As a final note: you can also just keep playing it “safe,” leaving to someone else all the calculations, planning and pain of actually doing something other than clicking. Of course you can and you’ll still earn your share, no problem with that. Just remember though, that so can all the other noobs. And noobs there will always be in Eulora like anywhere else. How safe is it exactly to remain forever at the very start, perfectly fungible and indistinguishable from the next noob and the next 1000 noobs with whom you will inevitably start competing ever closer, ever fiercer, ever more dangerously. How is that exactly the safe strategy, can you tell me?

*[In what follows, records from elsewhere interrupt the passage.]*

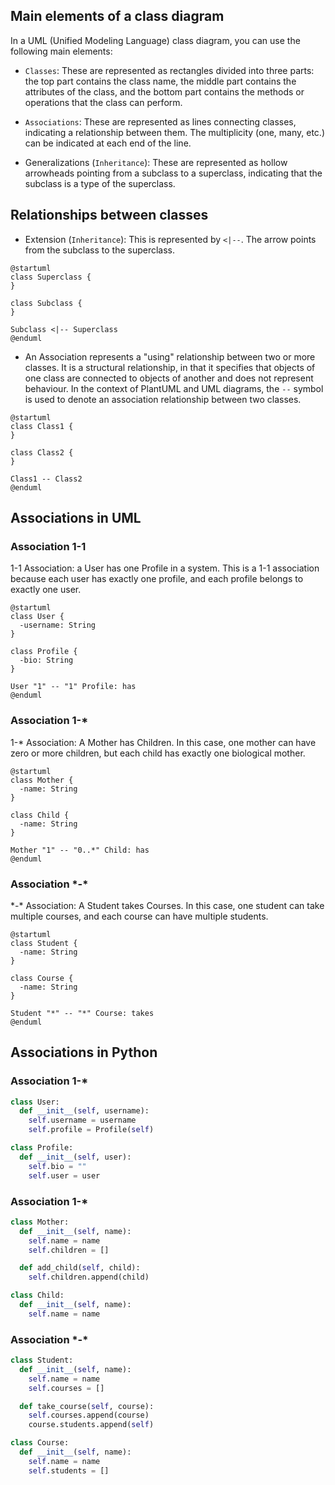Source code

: 
## Main elements of a class diagram

In a UML (Unified Modeling Language) class diagram, you can use the following main elements:

- `Classes`: These are represented as rectangles divided into three parts: the top part contains the class name, the middle part contains the attributes of the class, and the bottom part contains the methods or operations that the class can perform.

- `Associations`: These are represented as lines connecting classes, indicating a relationship between them. The multiplicity (one, many, etc.) can be indicated at each end of the line.

- Generalizations (`Inheritance`): These are represented as hollow arrowheads pointing from a subclass to a superclass, indicating that the subclass is a type of the superclass.

## Relationships between classes

- Extension (`Inheritance`): This is represented by `<|--`. The arrow points from the subclass to the superclass.

```plantuml
@startuml
class Superclass {
}

class Subclass {
}

Subclass <|-- Superclass
@enduml
```

- An Association represents a "using" relationship between two or more classes. It is a structural relationship, in that it specifies that objects of one class are connected to objects of another and does not represent behaviour. In the context of PlantUML and UML diagrams, the `--` symbol is used to denote an association relationship between two classes.

```plantuml
@startuml
class Class1 {
}

class Class2 {
}

Class1 -- Class2
@enduml
```

## Associations in UML

### Association 1-1
1-1 Association: a User has one Profile in a system. This is a 1-1 association because each user has exactly one profile, and each profile belongs to exactly one user.

```plantuml
@startuml
class User {
  -username: String
}

class Profile {
  -bio: String
}

User "1" -- "1" Profile: has
@enduml
```

### Association 1-*
1-* Association: A Mother has Children. In this case, one mother can have zero or more children, but each child has exactly one biological mother.

```plantuml
@startuml
class Mother {
  -name: String
}

class Child {
  -name: String
}

Mother "1" -- "0..*" Child: has
@enduml
```

### Association \*-\*
\*-\* Association: A Student takes Courses. In this case, one student can take multiple courses, and each course can have multiple students.

```plantuml
@startuml
class Student {
  -name: String
}

class Course {
  -name: String
}

Student "*" -- "*" Course: takes
@enduml
```


## Associations in Python

### Association 1-*

```python
class User:
  def __init__(self, username):
    self.username = username
    self.profile = Profile(self)

class Profile:
  def __init__(self, user):
    self.bio = ""
    self.user = user
```

### Association 1-*

```python
class Mother:
  def __init__(self, name):
    self.name = name
    self.children = []

  def add_child(self, child):
    self.children.append(child)

class Child:
  def __init__(self, name):
    self.name = name
```


### Association \*-\*

```python
class Student:
  def __init__(self, name):
    self.name = name
    self.courses = []

  def take_course(self, course):
    self.courses.append(course)
    course.students.append(self)

class Course:
  def __init__(self, name):
    self.name = name
    self.students = []
```
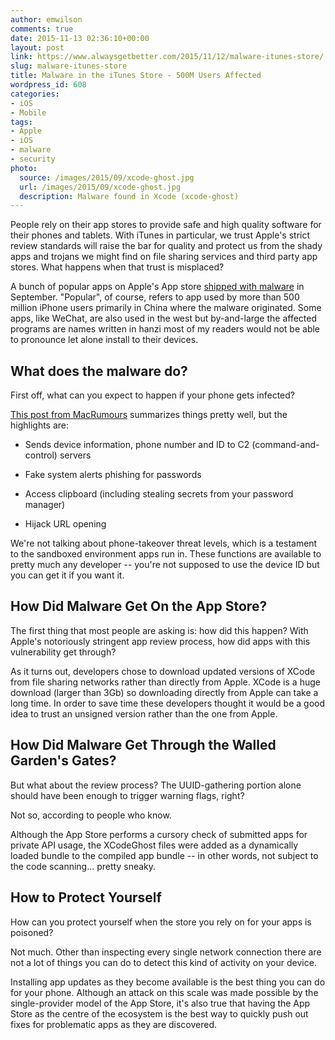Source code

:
 ```yaml
---
author: emwilson
comments: true
date: 2015-11-13 02:36:10+00:00
layout: post
link: https://www.alwaysgetbetter.com/2015/11/12/malware-itunes-store/
slug: malware-itunes-store
title: Malware in the iTunes Store - 500M Users Affected
wordpress_id: 608
categories:
- iOS
- Mobile
tags:
- Apple
- iOS
- malware
- security
photo:
  source: /images/2015/09/xcode-ghost.jpg
  url: /images/2015/09/xcode-ghost.jpg
  description: Malware found in Xcode (xcode-ghost)
---
```


People rely on their app stores to provide safe and high quality software for their phones and tablets. With iTunes in particular, we trust Apple's strict review standards will raise the bar for quality and protect us from the shady apps and trojans we might find on file sharing services and third party app stores. What happens when that trust is misplaced?

A bunch of popular apps on Apple's App store [shipped with malware](http://www.gamasutra.com/view/news/254226/Malware_invades_Apple_App_Store_via_Tencents_WeChat_amp__other_apps.php) in September. "Popular", of course, refers to app used by more than 500 million iPhone users primarily in China where the malware originated. Some apps, like WeChat, are also used in the west but by-and-large the affected programs are names written in hanzi most of my readers would not be able to pronounce let alone install to their devices.



## What does the malware do?



First off, what can you expect to happen if your phone gets infected?

[This post from MacRumours](http://www.macrumors.com/2015/09/20/xcodeghost-chinese-malware-faq/) summarizes things pretty well, but the highlights are:




  
  * Sends device information, phone number and ID to C2 (command-and-control) servers

  
  * Fake system alerts phishing for passwords

  
  * Access clipboard (including stealing secrets from your password manager)

  
  * Hijack URL opening



We're not talking about phone-takeover threat levels, which is a testament to the sandboxed environment apps run in. These functions are available to pretty much any developer -- you're not supposed to use the device ID but you can get it if you want it.



## How Did Malware Get On the App Store?



The first thing that most people are asking is: how did this happen? With Apple's notoriously stringent app review process, how did apps with this vulnerability get through?

As it turns out, developers chose to download updated versions of XCode from file sharing networks rather than directly from Apple. XCode is a huge download (larger than 3Gb) so downloading directly from Apple can take a long time. In order to save time these developers thought it would be a good idea to trust an unsigned version rather than the one from Apple.



## How Did Malware Get Through the Walled Garden's Gates?



But what about the review process? The UUID-gathering portion alone should have been enough to trigger warning flags, right?

Not so, according to people who know.

Although the App Store performs a cursory check of submitted apps for private API usage, the XCodeGhost files were added as a dynamically loaded bundle to the compiled app bundle -- in other words, not subject to the code scanning... pretty sneaky.



## How to Protect Yourself



How can you protect yourself when the store you rely on for your apps is poisoned?

Not much. Other than inspecting every single network connection there are not a lot of things you can do to detect this kind of activity on your device.

Installing app updates as they become available is the best thing you can do for your phone. Although an attack on this scale was made possible by the single-provider model of the App Store, it's also true that having the App Store as the centre of the ecosystem is the best way to quickly push out fixes for problematic apps as they are discovered.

  1. A more than double loss if you come to think about it, but hey, your choice is the best choice, right? 

  2. And passionate, did I say passionate enough? 

  3. Did you actually even consider that, hmm? Like really consider it, with all its implications - putting ALL your trust into others and into their understanding of a world you just stepped in, naked and penniless and more vulnerable than you can even begin to understand. Did you really consider what you really trust those people with, when you decide to just do their bidding without even trying to figure out things for yourself? 

  4. Gathering resources, so exploring and/or building. 

  5. In the ass, where else? 

  6. Sure, I CAN and WILL work with those who are happy to remain click-slaves for ever, but I’ll also consider them precisely as such and nothing more than basically fungible click-providers.  

  7. There are bits and pieces scattered throughout the irc logs I’d say, but that’s about it. 

  8. Value of an item/resource at quality 100. An important concept in Eulora, this one, so better get your head around it sooner rather than later. You can find base values of many items and of all resources known so far on their respective page in my cookbook

  9. due to your low gathering skill 

  10. It might be more lucrative though over a longer period of time as they’ll get higher yield claims on average even if not at every hit. 

  11. You’re warmly invited to run the numbers and see for yourself.